Please give the count of lines below that include "Hook" and leave out everything else.
━━━ Given data
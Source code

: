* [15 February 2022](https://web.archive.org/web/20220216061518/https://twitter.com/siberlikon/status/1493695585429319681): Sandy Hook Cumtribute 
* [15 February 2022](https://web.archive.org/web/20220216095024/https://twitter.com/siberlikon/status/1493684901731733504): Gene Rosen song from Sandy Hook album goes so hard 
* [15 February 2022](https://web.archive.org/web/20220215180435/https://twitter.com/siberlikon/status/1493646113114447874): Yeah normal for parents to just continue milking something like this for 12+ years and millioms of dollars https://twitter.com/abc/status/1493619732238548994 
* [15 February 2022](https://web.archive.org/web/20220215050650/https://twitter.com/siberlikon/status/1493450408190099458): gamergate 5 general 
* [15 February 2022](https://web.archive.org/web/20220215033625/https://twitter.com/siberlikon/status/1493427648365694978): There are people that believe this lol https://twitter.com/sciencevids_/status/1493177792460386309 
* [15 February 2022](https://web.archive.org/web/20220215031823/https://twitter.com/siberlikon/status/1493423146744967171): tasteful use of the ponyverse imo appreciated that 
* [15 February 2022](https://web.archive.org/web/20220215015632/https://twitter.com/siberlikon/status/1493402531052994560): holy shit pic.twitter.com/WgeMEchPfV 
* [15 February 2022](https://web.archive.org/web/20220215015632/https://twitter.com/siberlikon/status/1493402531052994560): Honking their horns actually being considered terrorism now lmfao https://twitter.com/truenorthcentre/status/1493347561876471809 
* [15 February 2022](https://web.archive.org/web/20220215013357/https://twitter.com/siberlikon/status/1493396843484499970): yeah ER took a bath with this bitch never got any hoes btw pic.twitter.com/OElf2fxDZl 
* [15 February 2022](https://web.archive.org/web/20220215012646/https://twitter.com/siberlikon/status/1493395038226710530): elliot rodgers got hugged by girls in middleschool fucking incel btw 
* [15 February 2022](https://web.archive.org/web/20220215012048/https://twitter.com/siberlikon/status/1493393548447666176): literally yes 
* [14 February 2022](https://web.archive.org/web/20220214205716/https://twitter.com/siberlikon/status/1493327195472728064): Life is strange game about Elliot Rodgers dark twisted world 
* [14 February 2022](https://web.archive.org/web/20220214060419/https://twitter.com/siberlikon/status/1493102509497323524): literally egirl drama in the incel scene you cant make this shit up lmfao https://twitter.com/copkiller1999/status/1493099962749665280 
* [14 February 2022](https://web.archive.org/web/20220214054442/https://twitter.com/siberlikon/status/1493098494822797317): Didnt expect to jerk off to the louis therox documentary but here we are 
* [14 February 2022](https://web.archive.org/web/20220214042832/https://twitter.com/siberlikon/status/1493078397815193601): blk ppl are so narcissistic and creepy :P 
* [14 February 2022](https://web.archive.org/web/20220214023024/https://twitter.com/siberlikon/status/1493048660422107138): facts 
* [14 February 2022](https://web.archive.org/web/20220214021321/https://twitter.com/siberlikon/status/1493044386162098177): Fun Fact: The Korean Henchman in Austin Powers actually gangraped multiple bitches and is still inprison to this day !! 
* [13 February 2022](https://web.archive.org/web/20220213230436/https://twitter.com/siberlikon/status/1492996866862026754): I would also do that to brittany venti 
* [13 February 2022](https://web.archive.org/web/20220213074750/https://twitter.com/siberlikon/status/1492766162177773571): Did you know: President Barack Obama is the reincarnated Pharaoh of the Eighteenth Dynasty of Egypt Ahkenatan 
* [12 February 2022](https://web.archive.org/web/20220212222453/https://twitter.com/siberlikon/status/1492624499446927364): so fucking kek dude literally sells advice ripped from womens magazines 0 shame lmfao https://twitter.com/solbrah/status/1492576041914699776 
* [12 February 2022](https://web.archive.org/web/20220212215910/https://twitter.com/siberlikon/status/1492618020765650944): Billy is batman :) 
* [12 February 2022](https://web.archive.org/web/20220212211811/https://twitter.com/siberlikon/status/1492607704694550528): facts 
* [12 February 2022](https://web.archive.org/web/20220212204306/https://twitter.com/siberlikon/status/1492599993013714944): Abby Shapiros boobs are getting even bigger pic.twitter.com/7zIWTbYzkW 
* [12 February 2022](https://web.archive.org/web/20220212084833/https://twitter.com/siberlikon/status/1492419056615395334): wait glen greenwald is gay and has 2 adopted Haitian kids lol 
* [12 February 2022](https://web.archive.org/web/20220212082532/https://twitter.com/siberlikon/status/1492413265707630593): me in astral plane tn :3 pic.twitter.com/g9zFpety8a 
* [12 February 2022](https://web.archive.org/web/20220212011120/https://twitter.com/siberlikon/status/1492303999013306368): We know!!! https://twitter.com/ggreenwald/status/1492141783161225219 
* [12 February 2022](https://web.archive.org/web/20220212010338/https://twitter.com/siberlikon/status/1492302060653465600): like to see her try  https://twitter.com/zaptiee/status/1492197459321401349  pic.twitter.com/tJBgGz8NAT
━━━━━━
**Solved exercise**
2